*Extracted entries:*

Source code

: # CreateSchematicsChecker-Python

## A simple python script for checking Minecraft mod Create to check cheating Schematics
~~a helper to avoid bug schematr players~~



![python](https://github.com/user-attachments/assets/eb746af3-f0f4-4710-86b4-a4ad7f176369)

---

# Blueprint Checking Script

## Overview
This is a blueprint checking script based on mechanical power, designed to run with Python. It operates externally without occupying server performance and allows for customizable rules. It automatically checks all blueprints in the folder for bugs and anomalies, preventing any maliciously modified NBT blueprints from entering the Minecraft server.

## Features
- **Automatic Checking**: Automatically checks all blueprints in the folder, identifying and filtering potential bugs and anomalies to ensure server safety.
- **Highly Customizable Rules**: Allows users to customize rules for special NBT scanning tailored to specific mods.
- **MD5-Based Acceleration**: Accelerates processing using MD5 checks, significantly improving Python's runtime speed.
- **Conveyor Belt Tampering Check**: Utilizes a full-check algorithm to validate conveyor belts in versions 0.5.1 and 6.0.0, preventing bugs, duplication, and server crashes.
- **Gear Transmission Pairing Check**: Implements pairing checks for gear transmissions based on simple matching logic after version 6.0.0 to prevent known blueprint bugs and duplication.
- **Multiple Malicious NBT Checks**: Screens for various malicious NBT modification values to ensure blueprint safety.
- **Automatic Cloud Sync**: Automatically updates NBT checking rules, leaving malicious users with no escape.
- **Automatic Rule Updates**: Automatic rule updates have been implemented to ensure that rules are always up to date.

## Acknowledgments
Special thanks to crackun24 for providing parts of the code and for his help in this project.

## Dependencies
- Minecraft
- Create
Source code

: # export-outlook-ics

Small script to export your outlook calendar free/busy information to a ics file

*Assignment:* Whenever a line in the entries above includes the word "duplication", pull that line out.

*Output for this task:*
- **Conveyor Belt Tampering Check**: Utilizes a full-check algorithm to validate conveyor belts in versions 0.5.1 and 6.0.0, preventing bugs, duplication, and server crashes.
- **Gear Transmission Pairing Check**: Implements pairing checks for gear transmissions based on simple matching logic after version 6.0.0 to prevent known blueprint bugs and duplication.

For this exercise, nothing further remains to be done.